Se ha tomado, ya tarde, un café largo y sin azúcar, negro y amargo, y ahora se siente

como si no le dejaran salir o como si no le dejaran entrar, otra vez y otra vez. Contrariado,

cabreado, airado como si no fuese todavía la hora de algo que no sabe lo que es.  

Y esa asfixia de respirar con un pulmón ajeno, y el cansancio anticipado e infinito. Su

actualidad está partida en dos, con la libertad seca en medio. Aunque aún no lo sepa, ya es

otro: no le crece el corazón ni le da la gana. Está colgado de un hecho muerto, como un

murciélago.

Se dice que lo triste es no saber vivir, no el morirse.
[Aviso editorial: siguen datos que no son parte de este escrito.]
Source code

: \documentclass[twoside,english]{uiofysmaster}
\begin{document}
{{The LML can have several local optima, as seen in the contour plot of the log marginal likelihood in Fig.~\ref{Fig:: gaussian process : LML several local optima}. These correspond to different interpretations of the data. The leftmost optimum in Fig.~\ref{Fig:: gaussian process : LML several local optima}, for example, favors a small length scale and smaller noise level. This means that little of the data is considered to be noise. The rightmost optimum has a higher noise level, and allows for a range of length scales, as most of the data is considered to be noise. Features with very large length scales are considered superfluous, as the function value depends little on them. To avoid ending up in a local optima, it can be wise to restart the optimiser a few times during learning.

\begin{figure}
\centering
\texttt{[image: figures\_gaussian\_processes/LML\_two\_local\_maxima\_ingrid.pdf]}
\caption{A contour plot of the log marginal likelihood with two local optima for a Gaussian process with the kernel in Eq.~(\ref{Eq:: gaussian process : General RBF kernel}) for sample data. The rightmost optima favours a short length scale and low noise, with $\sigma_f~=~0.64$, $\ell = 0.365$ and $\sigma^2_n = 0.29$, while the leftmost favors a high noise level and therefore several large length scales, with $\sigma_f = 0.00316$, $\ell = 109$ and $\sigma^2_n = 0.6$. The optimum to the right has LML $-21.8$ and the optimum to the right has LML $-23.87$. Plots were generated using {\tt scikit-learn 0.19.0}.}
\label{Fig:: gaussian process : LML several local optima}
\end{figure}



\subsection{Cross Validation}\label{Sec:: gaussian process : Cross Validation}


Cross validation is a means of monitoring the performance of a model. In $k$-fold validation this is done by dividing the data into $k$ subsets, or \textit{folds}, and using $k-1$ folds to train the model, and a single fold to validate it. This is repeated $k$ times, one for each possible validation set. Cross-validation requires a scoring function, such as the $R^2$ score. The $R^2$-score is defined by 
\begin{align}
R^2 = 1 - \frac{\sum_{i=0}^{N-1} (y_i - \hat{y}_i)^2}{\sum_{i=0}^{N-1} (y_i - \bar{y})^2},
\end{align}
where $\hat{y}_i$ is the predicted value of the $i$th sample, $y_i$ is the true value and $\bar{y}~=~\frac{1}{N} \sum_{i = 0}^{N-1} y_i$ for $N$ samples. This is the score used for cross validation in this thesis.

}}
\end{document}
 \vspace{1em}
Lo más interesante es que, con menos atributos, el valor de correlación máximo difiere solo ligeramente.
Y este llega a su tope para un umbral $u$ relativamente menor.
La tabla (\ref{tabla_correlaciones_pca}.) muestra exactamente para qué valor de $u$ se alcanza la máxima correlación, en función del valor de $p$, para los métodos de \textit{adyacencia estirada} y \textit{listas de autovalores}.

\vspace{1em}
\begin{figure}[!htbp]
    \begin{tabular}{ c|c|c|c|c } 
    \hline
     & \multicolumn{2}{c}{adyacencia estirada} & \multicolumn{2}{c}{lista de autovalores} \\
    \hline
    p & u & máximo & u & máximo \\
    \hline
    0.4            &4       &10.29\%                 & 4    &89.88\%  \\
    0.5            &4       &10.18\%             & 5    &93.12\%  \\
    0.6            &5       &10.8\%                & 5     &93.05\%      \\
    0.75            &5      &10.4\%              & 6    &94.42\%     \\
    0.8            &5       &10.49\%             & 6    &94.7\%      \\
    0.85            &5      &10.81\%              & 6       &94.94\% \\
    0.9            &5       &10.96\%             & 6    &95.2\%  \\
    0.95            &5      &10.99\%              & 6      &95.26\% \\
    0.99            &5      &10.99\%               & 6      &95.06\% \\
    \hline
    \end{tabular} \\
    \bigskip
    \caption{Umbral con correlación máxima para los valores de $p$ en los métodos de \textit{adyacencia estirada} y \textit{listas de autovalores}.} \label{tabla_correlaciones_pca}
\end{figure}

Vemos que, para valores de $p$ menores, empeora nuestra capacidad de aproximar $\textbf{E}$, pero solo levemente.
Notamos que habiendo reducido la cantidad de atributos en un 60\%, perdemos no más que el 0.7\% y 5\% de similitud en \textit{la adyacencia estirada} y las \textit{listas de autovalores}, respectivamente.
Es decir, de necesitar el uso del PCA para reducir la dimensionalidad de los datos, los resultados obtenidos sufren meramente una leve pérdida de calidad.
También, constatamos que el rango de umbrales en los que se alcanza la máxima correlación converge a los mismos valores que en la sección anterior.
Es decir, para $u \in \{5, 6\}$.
Quizá a este fulano habría que

decirle lo que no se aprende en la escuela: que tiene que alcanzar el punto de no retorno; o

que el tiempo —como las muñecas rusas— es una serie inclusiva; o que tiene que juntar el

final con el principio; o que el mejor camino es siempre a través; o que todo es eterno pero

sólo mientras dura.

Y si no lo aprendió por sí mismo en las playas de Guadalcanal, donde abundan las

luciérnagas: que hay que retener las cosas en el mismo momento en que cruzan de la luz a

la sombra.

La experiencia está sobrevalorada, claro: es importante, pero no deja de ser conservadora

y bastante tirana, sobre todo cuando lo que interesa es romper un bucle; escapar de la recursividad;

deshacerse del fantasma de uno mismo, tan madrugador.